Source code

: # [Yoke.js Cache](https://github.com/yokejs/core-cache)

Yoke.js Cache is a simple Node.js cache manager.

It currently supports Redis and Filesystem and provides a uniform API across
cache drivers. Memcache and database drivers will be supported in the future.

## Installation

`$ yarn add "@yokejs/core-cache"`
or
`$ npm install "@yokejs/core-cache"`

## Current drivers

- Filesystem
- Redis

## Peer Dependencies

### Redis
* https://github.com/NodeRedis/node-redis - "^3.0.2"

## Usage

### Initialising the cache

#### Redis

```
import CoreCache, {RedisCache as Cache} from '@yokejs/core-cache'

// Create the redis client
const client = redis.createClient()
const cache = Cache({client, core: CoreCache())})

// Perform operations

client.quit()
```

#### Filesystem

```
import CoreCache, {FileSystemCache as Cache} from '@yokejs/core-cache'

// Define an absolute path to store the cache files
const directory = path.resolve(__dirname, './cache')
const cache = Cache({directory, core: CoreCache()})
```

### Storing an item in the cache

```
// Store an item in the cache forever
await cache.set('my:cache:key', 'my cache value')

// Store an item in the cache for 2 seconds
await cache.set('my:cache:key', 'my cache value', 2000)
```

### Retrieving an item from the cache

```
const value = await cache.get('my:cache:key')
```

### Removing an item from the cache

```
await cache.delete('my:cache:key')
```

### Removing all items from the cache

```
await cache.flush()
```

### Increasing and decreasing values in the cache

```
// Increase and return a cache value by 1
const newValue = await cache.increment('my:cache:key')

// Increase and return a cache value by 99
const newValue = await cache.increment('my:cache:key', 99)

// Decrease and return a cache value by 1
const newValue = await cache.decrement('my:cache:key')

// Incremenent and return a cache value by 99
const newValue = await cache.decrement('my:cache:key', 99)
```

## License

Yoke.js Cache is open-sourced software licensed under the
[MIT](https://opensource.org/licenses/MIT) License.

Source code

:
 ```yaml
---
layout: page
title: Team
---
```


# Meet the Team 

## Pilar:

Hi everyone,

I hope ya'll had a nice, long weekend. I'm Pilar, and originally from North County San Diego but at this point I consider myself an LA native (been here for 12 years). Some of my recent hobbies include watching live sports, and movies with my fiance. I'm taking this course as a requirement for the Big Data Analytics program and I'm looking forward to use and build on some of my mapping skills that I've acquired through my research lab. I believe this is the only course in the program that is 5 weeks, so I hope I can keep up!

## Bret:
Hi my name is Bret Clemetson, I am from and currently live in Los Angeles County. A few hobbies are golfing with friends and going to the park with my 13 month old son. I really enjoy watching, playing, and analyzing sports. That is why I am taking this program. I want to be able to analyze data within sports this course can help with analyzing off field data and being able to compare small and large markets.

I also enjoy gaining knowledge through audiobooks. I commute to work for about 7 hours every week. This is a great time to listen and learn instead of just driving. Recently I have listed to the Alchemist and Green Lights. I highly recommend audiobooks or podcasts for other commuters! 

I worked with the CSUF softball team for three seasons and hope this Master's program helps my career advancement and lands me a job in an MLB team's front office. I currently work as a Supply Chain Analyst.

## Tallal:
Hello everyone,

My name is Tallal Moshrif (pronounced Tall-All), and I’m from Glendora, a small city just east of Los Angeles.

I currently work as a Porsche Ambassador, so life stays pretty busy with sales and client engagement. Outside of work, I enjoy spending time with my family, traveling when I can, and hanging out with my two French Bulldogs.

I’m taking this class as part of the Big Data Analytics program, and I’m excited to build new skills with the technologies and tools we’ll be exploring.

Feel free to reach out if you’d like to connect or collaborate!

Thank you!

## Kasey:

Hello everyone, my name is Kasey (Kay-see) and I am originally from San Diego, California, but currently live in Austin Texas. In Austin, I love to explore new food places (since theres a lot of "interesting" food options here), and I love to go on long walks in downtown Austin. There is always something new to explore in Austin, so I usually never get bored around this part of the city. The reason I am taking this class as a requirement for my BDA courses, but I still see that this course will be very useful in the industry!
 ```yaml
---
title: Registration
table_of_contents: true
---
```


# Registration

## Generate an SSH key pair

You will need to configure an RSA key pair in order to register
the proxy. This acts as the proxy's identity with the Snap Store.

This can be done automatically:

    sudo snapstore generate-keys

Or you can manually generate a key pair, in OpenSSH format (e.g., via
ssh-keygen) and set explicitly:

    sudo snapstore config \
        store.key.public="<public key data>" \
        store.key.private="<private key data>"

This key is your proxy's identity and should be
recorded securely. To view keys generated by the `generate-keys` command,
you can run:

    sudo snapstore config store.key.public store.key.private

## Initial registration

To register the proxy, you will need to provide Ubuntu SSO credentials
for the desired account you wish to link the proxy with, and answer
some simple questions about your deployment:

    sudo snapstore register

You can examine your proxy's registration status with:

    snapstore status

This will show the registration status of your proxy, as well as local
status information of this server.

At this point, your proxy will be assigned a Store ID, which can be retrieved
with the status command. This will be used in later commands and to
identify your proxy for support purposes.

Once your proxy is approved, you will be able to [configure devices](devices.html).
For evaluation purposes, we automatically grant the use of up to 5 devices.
□ □ □ □
*ASSIGNMENT*
Scan the listing and report each line where the word "keys" shows up.

*WRITTEN RESPONSE*
    sudo snapstore generate-keys
recorded securely. To view keys generated by the `generate-keys` command,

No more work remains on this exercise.